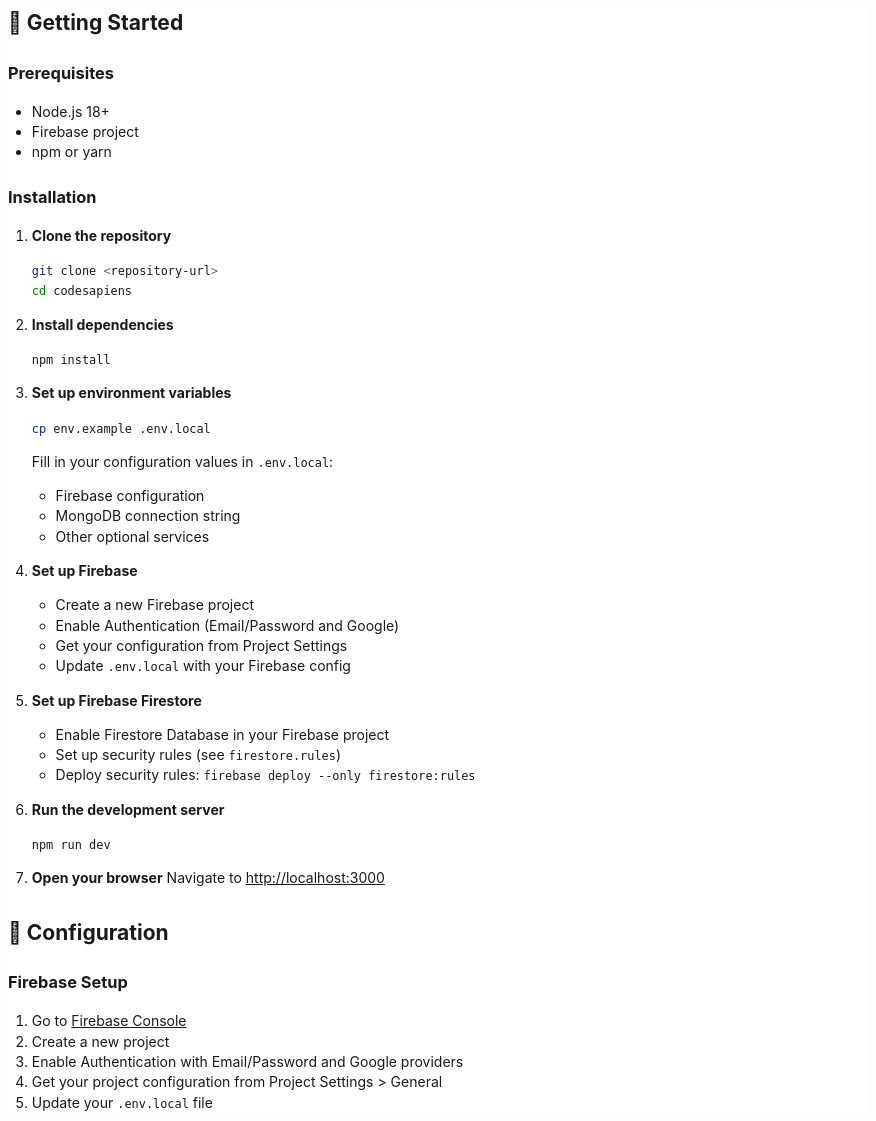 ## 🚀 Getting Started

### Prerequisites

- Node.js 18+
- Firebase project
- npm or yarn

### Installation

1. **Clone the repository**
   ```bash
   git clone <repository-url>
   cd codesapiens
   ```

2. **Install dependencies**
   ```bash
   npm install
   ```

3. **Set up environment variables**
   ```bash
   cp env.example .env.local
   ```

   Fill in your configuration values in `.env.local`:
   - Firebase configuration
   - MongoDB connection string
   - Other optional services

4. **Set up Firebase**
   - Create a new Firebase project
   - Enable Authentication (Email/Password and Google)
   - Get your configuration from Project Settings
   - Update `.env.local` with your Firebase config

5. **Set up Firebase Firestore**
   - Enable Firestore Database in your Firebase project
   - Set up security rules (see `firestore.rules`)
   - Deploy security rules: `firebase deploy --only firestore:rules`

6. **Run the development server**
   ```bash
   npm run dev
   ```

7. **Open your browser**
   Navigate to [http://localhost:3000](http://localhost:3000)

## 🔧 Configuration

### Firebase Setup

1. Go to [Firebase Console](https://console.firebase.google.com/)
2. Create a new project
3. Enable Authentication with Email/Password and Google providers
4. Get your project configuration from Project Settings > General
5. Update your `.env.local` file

──────────

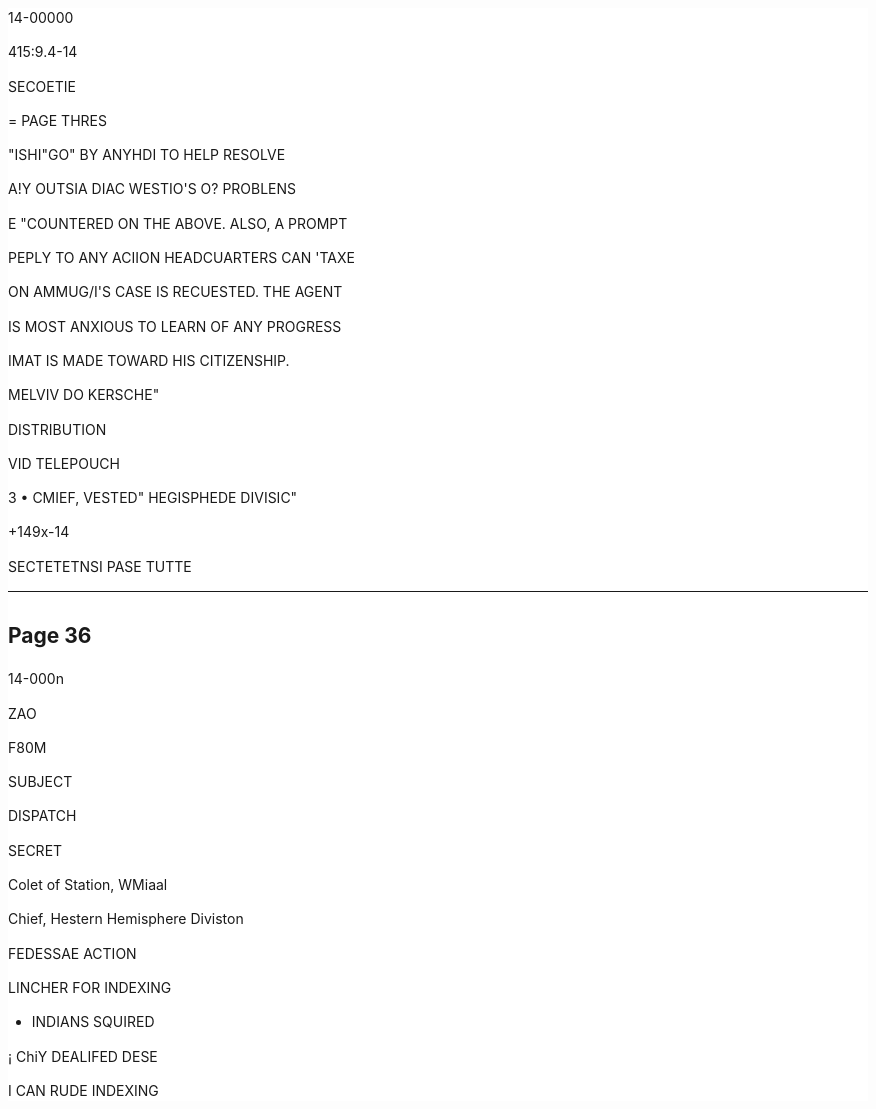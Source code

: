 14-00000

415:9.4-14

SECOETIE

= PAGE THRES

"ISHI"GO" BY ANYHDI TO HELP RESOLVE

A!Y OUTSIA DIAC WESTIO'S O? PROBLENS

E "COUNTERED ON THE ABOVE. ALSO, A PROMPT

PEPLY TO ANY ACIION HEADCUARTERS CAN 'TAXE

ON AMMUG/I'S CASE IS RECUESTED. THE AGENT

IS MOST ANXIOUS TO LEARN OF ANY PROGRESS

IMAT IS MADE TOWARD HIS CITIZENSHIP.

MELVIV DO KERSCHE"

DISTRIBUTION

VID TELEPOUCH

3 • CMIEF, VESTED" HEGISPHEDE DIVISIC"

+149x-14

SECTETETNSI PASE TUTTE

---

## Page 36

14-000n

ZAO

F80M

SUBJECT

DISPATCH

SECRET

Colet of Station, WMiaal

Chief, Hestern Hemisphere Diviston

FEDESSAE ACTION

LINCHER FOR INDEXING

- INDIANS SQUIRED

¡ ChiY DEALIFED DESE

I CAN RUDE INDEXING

──────────

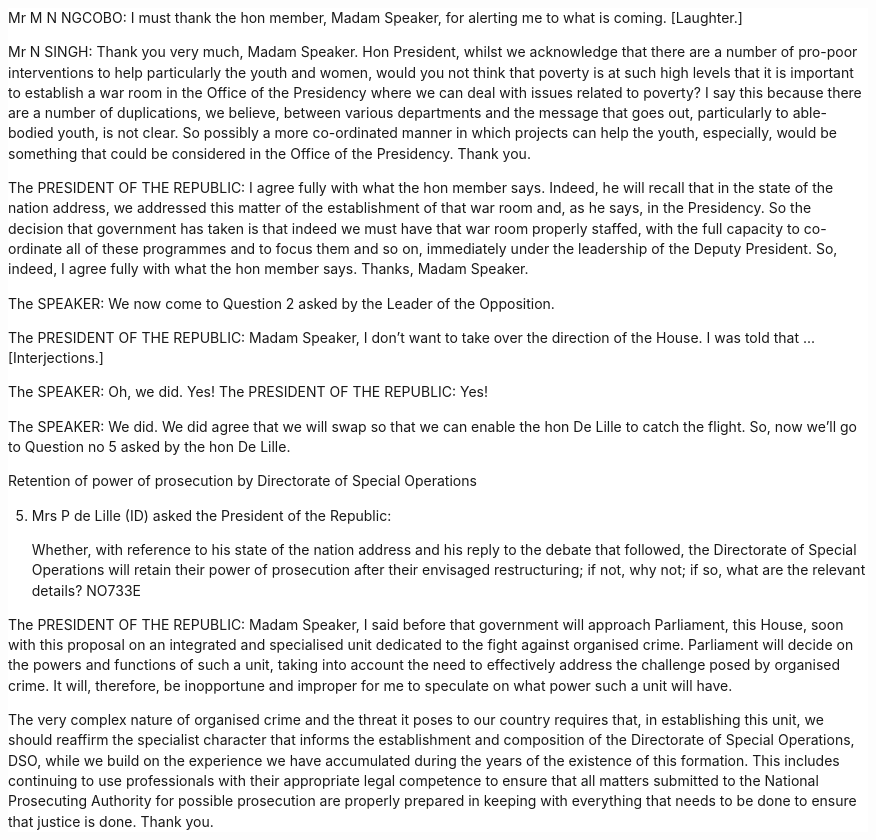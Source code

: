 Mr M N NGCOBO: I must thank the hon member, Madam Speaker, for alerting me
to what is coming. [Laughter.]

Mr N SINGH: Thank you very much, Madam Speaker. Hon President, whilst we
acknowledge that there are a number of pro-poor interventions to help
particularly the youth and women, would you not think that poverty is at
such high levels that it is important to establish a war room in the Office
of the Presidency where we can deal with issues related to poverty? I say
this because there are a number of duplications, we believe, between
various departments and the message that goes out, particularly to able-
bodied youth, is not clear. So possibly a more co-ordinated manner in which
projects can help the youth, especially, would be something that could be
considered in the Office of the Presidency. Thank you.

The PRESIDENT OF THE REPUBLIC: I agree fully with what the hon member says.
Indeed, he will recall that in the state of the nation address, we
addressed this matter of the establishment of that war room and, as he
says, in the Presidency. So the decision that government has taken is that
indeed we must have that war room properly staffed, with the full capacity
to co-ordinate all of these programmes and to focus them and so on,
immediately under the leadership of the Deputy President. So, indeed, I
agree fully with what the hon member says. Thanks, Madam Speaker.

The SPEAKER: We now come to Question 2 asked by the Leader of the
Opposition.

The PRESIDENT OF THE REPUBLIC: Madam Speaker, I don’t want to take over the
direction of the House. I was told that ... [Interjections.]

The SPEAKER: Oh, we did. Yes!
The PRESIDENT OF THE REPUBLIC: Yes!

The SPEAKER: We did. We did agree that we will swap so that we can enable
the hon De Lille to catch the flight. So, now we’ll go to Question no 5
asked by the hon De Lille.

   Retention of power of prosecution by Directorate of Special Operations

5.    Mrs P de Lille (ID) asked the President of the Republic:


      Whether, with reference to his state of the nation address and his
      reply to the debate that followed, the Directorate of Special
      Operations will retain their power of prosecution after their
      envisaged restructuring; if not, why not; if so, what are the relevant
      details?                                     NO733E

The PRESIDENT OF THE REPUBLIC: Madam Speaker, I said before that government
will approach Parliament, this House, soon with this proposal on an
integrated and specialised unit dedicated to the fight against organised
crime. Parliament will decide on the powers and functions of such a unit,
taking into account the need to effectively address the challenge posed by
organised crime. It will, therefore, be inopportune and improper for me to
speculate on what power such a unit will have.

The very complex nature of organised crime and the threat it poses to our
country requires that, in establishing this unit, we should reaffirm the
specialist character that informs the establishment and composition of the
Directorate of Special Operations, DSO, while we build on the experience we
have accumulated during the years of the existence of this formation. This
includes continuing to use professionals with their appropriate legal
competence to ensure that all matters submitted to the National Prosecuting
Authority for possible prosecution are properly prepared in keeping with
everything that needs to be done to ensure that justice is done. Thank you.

──────────

◆ Exercise prompt: Look above for the line with "## 🚀 Getting Started"; quote it and every line after it, stopping after the line with "- Set up security", exactly, with nothing added and without pictures.

◆ Final answer:
 ## 🚀 Getting Started

### Prerequisites

- Node.js 18+
- Firebase project
- npm or yarn

### Installation

1. **Clone the repository**
   ```bash
   git clone <repository-url>
   cd codesapiens
   ```

2. **Install dependencies**
   ```bash
   npm install
   ```

3. **Set up environment variables**
   ```bash
   cp env.example .env.local
   ```

   Fill in your configuration values in `.env.local`:
   - Firebase configuration
   - MongoDB connection string
   - Other optional services

4. **Set up Firebase**
   - Create a new Firebase project
   - Enable Authentication (Email/Password and Google)
   - Get your configuration from Project Settings
   - Update `.env.local` with your Firebase config

5. **Set up Firebase Firestore**
   - Enable Firestore Database in your Firebase project
   - Set up security rules (see `firestore.rules`)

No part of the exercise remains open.